All lines of the records below that contain the word "hoạt" must be listed.

┌─ Information

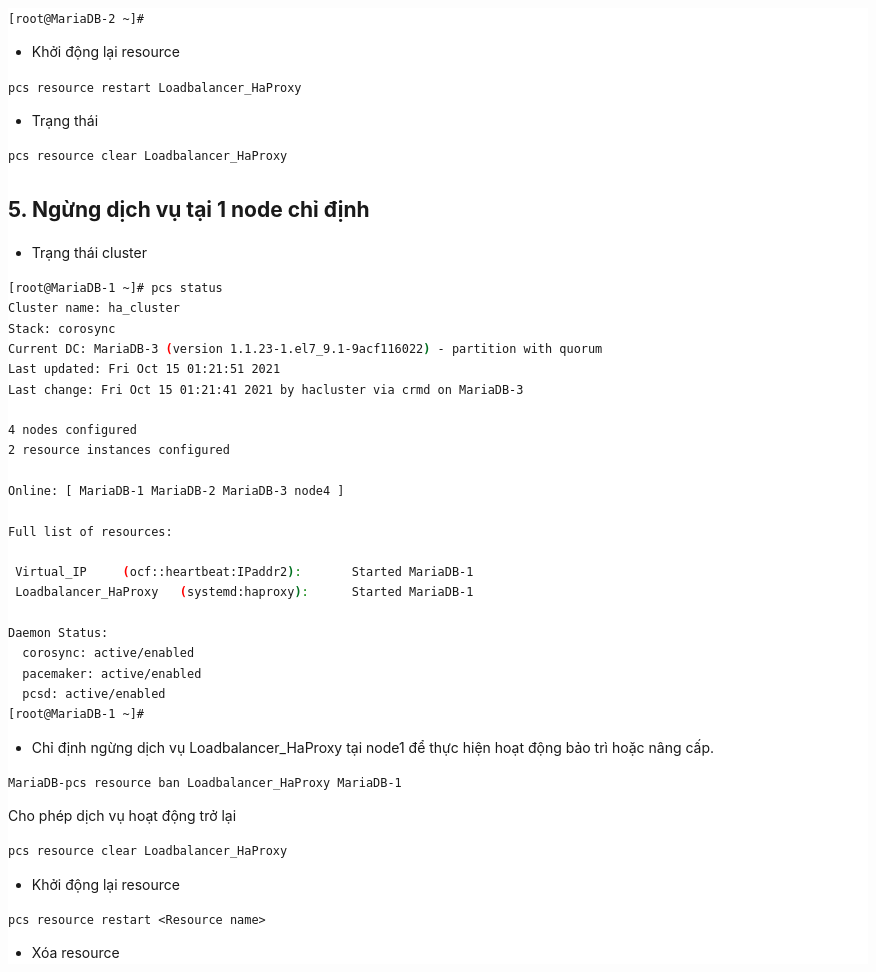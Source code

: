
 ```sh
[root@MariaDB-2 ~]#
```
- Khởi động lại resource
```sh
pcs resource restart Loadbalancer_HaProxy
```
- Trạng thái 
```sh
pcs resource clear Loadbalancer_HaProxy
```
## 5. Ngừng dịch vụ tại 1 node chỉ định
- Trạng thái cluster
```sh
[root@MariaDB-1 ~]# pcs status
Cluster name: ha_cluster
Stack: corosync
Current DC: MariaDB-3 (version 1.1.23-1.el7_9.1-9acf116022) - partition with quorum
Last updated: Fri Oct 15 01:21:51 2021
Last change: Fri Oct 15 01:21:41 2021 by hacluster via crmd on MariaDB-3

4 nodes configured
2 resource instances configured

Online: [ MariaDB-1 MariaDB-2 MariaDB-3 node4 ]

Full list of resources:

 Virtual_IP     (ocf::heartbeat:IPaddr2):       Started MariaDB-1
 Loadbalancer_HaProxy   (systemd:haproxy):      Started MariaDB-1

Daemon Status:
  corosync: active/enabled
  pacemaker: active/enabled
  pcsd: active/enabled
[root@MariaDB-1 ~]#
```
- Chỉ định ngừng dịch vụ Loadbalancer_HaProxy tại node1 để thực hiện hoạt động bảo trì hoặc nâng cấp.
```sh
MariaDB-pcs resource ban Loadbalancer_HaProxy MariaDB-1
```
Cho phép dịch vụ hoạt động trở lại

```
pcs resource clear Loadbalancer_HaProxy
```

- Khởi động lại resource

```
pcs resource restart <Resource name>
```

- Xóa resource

└─

Response for this exercise
- Chỉ định ngừng dịch vụ Loadbalancer_HaProxy tại node1 để thực hiện hoạt động bảo trì hoặc nâng cấp.
Cho phép dịch vụ hoạt động trở lại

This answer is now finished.